Well you know in the South, you get sort of a heavy dose of the Civil War. I had read Bruce Catton and Shelby Foote as I grew up, and they were what I guess you would call "generalists," meaning that they covered the entire war. And I have written a lot military instances besides the Civil War, I've written about World War I, World War II, War of 1812, Mexican War, so I'm not really stuck in that Civil War history, but I have done several books on it. And in particular, in the war in the West, which hasn't been covered as much as the war in the East, meaning the fighting in Virginia, Maryland and Pennsylvania.
I think it was very important, the war in the West. For one thing, it produced General Grant. But after I had done Forest Gump, I started thinking, you know, every writer has, if you're lucky one good book in you, and if you're really lucky you have two, and if you're extremely lucky you might have three. But the light is that novelists, they keep on going because they don't know what to do and I was thinking I don't want to wind up like [F. Scott] Fitzgerald and Thomas Wolfe, drinking himself to death. Or Hemmingway, blowing his brains out. And that was not a path I wanted to go down, and I was thinking I really wanted to try my hand at history.
What do you particularly find fulfilling about digging into history, is it the learning process?
Where the hell else can you get paid for reading? It's not a bad life. As I go along, I generally have chosen, when I write, things that I don't know about as opposed to things that I do know about. As opposed to say a professor who has studied the same subject for 40 years. And I go into it as a learning experience, and I guess maybe I'm vain enough to think my observations and thoughts about how this story should be told will hold interest with other people.
There are plenty of anecdotes from things like old letters or journals used in the book. How and where did you find all the different pieces of the story?

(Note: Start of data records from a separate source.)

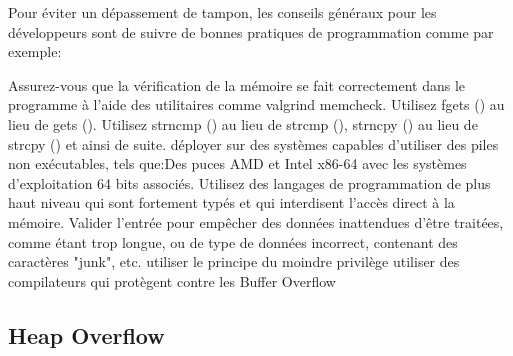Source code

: \begin{flushleft}
Pour éviter un dépassement de tampon, les conseils généraux pour les développeurs sont de suivre de bonnes pratiques de programmation comme par exemple: 
\end{flushleft}
\begin{flushleft}
Assurez-vous que la vérification de la mémoire se fait correctement dans le programme à l'aide des utilitaires comme valgrind memcheck.
Utilisez fgets () au lieu de gets ().
Utilisez strncmp () au lieu de strcmp (), strncpy () au lieu de strcpy () et ainsi de suite. déployer sur des systèmes capables d'utiliser des piles non exécutables, tels que:Des puces AMD et Intel x86-64  avec les systèmes d'exploitation 64 bits associés.
Utilisez des langages de programmation de plus haut niveau qui sont fortement typés et qui interdisent l'accès direct à la mémoire.
Valider l'entrée pour empêcher  des données inattendues d'être traitées, comme étant trop longue, ou de type de données incorrect, contenant des caractères "junk", etc.
utiliser le principe du moindre privilège
utiliser des compilateurs qui protègent contre les Buffer Overflow 
\end{flushleft}

\subsection{Heap Overflow}\label{vulnerabilites:applicatives:buffer-overflow:heap}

I've always shied away from Shiloh because it was an enormously confusing battle. You had a 100,000 men trying to kill each other at once, in a day in a half, in a little piece of ground that was heavily forested and cut up by ravines and creeks - the most awful place to fight a battle as you can imagine. And I wondered if I could make sense of it.
I've been doing the Civil War backwards. I started off with Nashville in 1864 then I wrote about Vicksburg in 1863, and now Shiloh in 1862. As usual, I'm doing it backwards. And I thought that as I get into the story, the way to tell this, rather than your normal historical approach, or the approach most historians would take before me, is to try to describe this thing regiment by regiment. There were like 140 regiments fighting. It becomes very difficult when you try to do it that way. I thought I could give the reader a sense of what happened by pulling from about 20 or so narratives that were either taken by people who kept diaries or wrote memoirs or letters, that kind of thing. I think it works, it's a different approach but I thought it would be more intimate for the reader than just trying to describe a minute-by-minute blow-by-blow story of the battle. Because its unrelieved slaughter.
But you know, I was lucky, I had some very good writers at Shiloh. You had Ambrose Bierce, who was quite famous in his day, and remains famous with his The Devil's Dictionary. And Henry Morton Stanley became a very famous journalist, he was of the Livingstone fame, and he left a good record. Lew Wallace, who wrote the most famous novel of the 19th century, Ben-Hur, he was there. And you had some others who were very good writers who later became journalists, some of those people's stories, diaries, memoirs I used. It struck me as a way to tell Shiloh and break up the relentlessness of the killing.
Speaking of that relentlessness, how did the battle of Shiloh earn such an infamous place in American war history?
It was an enormous shock to the American public on both sides. The only previous battle in the war prior to that time had been the battle of Bull Run, which produced roughly 5,000 casualties. Shiloh was almost 25,000 casualties. Understanding it at that time had been that the war was going to be a short one; it was going to be decided by one big battle and be over by Christmas. And after Shiloh, everyone, including Ulysses S. Grant who subscribed to that theory, began to realize that that was not so. And they began to see that what they had unleashed by starting the Civil War was going to drench the country in blood for some years to come. And Grant came away with that notion, and he took that information with him through Vicksburg, and when Lincoln called him back East to take charge of all the armies, it changed his entire strategy, he realized this was going to be a war of attrition. He used his army like a bludgeon, it was just going to be who could take the most lives and stand it the longest. And that's the way the war played out.